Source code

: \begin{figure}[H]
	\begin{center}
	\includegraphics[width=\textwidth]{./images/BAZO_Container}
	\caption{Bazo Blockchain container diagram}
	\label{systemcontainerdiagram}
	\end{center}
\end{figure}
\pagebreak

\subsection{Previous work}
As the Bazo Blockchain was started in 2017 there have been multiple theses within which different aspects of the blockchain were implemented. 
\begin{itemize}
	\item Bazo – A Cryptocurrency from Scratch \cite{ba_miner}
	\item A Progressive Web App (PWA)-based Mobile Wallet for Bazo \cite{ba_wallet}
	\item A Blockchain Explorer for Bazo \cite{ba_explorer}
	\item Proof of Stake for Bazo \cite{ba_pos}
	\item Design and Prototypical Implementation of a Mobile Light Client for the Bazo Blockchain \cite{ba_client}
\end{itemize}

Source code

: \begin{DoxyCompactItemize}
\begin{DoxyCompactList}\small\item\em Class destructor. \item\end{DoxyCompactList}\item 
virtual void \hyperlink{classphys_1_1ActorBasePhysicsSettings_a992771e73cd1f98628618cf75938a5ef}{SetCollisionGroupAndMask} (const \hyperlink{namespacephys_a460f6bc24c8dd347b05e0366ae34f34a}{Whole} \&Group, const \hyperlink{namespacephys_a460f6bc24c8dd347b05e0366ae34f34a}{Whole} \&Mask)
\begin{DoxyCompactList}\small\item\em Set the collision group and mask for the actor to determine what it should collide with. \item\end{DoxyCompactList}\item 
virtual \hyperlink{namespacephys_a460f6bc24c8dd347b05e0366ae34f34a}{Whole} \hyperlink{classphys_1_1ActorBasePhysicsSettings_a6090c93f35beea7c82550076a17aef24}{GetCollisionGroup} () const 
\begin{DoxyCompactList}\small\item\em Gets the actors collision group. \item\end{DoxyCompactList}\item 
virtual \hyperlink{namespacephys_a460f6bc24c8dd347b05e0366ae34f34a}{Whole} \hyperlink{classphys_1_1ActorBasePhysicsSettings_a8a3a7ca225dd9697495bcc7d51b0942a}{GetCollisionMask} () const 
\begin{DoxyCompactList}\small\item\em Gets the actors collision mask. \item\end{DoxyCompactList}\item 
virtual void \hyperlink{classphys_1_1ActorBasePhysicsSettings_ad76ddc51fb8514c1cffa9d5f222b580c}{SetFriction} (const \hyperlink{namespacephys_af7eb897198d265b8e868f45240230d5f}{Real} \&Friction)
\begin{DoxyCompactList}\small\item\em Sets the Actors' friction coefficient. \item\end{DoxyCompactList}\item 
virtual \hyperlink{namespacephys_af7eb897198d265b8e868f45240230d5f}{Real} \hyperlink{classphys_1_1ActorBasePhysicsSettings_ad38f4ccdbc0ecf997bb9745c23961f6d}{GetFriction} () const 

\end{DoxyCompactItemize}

Problem details: Review the entries above and return every line where "Gets" appears.

Result for this task:
\begin{DoxyCompactList}\small\item\em Gets the actors collision group. \item\end{DoxyCompactList}\item 
\begin{DoxyCompactList}\small\item\em Gets the actors collision mask. \item\end{DoxyCompactList}\item 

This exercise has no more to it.